__Your instructions__.
Count every line in the data below where "installed" occurs, then state that number and nothing more.

__Source data__.
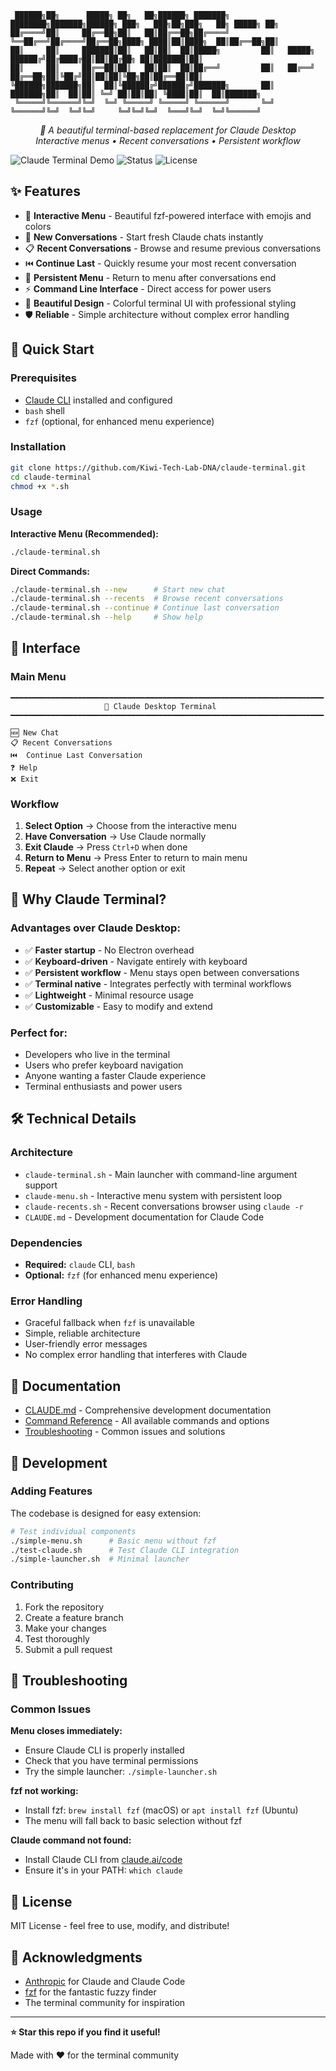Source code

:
 ```
 ██████╗██╗      █████╗ ██╗   ██╗██████╗ ███████╗    ████████╗███████╗██████╗ ███╗   ███╗██╗███╗   ██╗ █████╗ ██╗
██╔════╝██║     ██╔══██╗██║   ██║██╔══██╗██╔════╝    ╚══██╔══╝██╔════╝██╔══██╗████╗ ████║██║████╗  ██║██╔══██╗██║
██║     ██║     ███████║██║   ██║██║  ██║█████╗         ██║   █████╗  ██████╔╝██╔████╔██║██║██╔██╗ ██║███████║██║
██║     ██║     ██╔══██║██║   ██║██║  ██║██╔══╝         ██║   ██╔══╝  ██╔══██╗██║╚██╔╝██║██║██║╚██╗██║██╔══██║██║
╚██████╗███████╗██║  ██║╚██████╔╝██████╔╝███████╗       ██║   ███████╗██║  ██║██║ ╚═╝ ██║██║██║ ╚████║██║  ██║███████╗
 ╚═════╝╚══════╝╚═╝  ╚═╝ ╚═════╝ ╚═════╝ ╚══════╝       ╚═╝   ╚══════╝╚═╝  ╚═╝╚═╝     ╚═╝╚═╝╚═╝  ╚═══╝╚═╝  ╚═╝╚══════╝
```

<p align="center">
  <em>🤖 A beautiful terminal-based replacement for Claude Desktop</em><br>
  <em>Interactive menus • Recent conversations • Persistent workflow</em>
</p>

![Claude Terminal Demo](https://img.shields.io/badge/Claude-Terminal-blue?style=for-the-badge&logo=anthropic)
![Status](https://img.shields.io/badge/Status-Working-green?style=for-the-badge)
![License](https://img.shields.io/badge/License-MIT-yellow?style=for-the-badge)

## ✨ Features

- 🎯 **Interactive Menu** - Beautiful fzf-powered interface with emojis and colors
- 💬 **New Conversations** - Start fresh Claude chats instantly
- 📋 **Recent Conversations** - Browse and resume previous conversations
- ⏮️ **Continue Last** - Quickly resume your most recent conversation
- 🔄 **Persistent Menu** - Return to menu after conversations end
- ⚡ **Command Line Interface** - Direct access for power users
- 🎨 **Beautiful Design** - Colorful terminal UI with professional styling
- 🛡️ **Reliable** - Simple architecture without complex error handling

## 🚀 Quick Start

### Prerequisites

- [Claude CLI](https://claude.ai/code) installed and configured
- `bash` shell
- `fzf` (optional, for enhanced menu experience)

### Installation

```bash
git clone https://github.com/Kiwi-Tech-Lab-DNA/claude-terminal.git
cd claude-terminal
chmod +x *.sh
```

### Usage

**Interactive Menu (Recommended):**
```bash
./claude-terminal.sh
```

**Direct Commands:**
```bash
./claude-terminal.sh --new      # Start new chat
./claude-terminal.sh --recents  # Browse recent conversations
./claude-terminal.sh --continue # Continue last conversation
./claude-terminal.sh --help     # Show help
```

## 📱 Interface

### Main Menu
```
━━━━━━━━━━━━━━━━━━━━━━━━━━━━━━━━━━━━━━━━━━━━━━━━━━━━━━━━━━━━━━━━━━━━━━
                     🤖 Claude Desktop Terminal
━━━━━━━━━━━━━━━━━━━━━━━━━━━━━━━━━━━━━━━━━━━━━━━━━━━━━━━━━━━━━━━━━━━━━━

🆕 New Chat
📋 Recent Conversations
⏮️  Continue Last Conversation
❓ Help
❌ Exit
```

### Workflow
1. **Select Option** → Choose from the interactive menu
2. **Have Conversation** → Use Claude normally
3. **Exit Claude** → Press `Ctrl+D` when done
4. **Return to Menu** → Press Enter to return to main menu
5. **Repeat** → Select another option or exit

## 🎯 Why Claude Terminal?

### **Advantages over Claude Desktop:**
- ✅ **Faster startup** - No Electron overhead
- ✅ **Keyboard-driven** - Navigate entirely with keyboard
- ✅ **Persistent workflow** - Menu stays open between conversations
- ✅ **Terminal native** - Integrates perfectly with terminal workflows
- ✅ **Lightweight** - Minimal resource usage
- ✅ **Customizable** - Easy to modify and extend

### **Perfect for:**
- Developers who live in the terminal
- Users who prefer keyboard navigation
- Anyone wanting a faster Claude experience
- Terminal enthusiasts and power users

## 🛠️ Technical Details

### Architecture
- `claude-terminal.sh` - Main launcher with command-line argument support
- `claude-menu.sh` - Interactive menu system with persistent loop
- `claude-recents.sh` - Recent conversations browser using `claude -r`
- `CLAUDE.md` - Development documentation for Claude Code

### Dependencies
- **Required:** `claude` CLI, `bash`
- **Optional:** `fzf` (for enhanced menu experience)

### Error Handling
- Graceful fallback when `fzf` is unavailable
- Simple, reliable architecture
- User-friendly error messages
- No complex error handling that interferes with Claude

## 📖 Documentation

- [CLAUDE.md](CLAUDE.md) - Comprehensive development documentation
- [Command Reference](#usage) - All available commands and options
- [Troubleshooting](#troubleshooting) - Common issues and solutions

## 🔧 Development

### Adding Features
The codebase is designed for easy extension:

```bash
# Test individual components
./simple-menu.sh      # Basic menu without fzf
./test-claude.sh      # Test Claude CLI integration
./simple-launcher.sh  # Minimal launcher
```

### Contributing
1. Fork the repository
2. Create a feature branch
3. Make your changes
4. Test thoroughly
5. Submit a pull request

## 🐛 Troubleshooting

### Common Issues

**Menu closes immediately:**
- Ensure Claude CLI is properly installed
- Check that you have terminal permissions
- Try the simple launcher: `./simple-launcher.sh`

**fzf not working:**
- Install fzf: `brew install fzf` (macOS) or `apt install fzf` (Ubuntu)
- The menu will fall back to basic selection without fzf

**Claude command not found:**
- Install Claude CLI from [claude.ai/code](https://claude.ai/code)
- Ensure it's in your PATH: `which claude`

## 📝 License

MIT License - feel free to use, modify, and distribute!

## 🙏 Acknowledgments

- [Anthropic](https://anthropic.com) for Claude and Claude Code
- [fzf](https://github.com/junegunn/fzf) for the fantastic fuzzy finder
- The terminal community for inspiration

---

**⭐ Star this repo if you find it useful!**

Made with ❤️ for the terminal community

__Answer to the exercise__.
2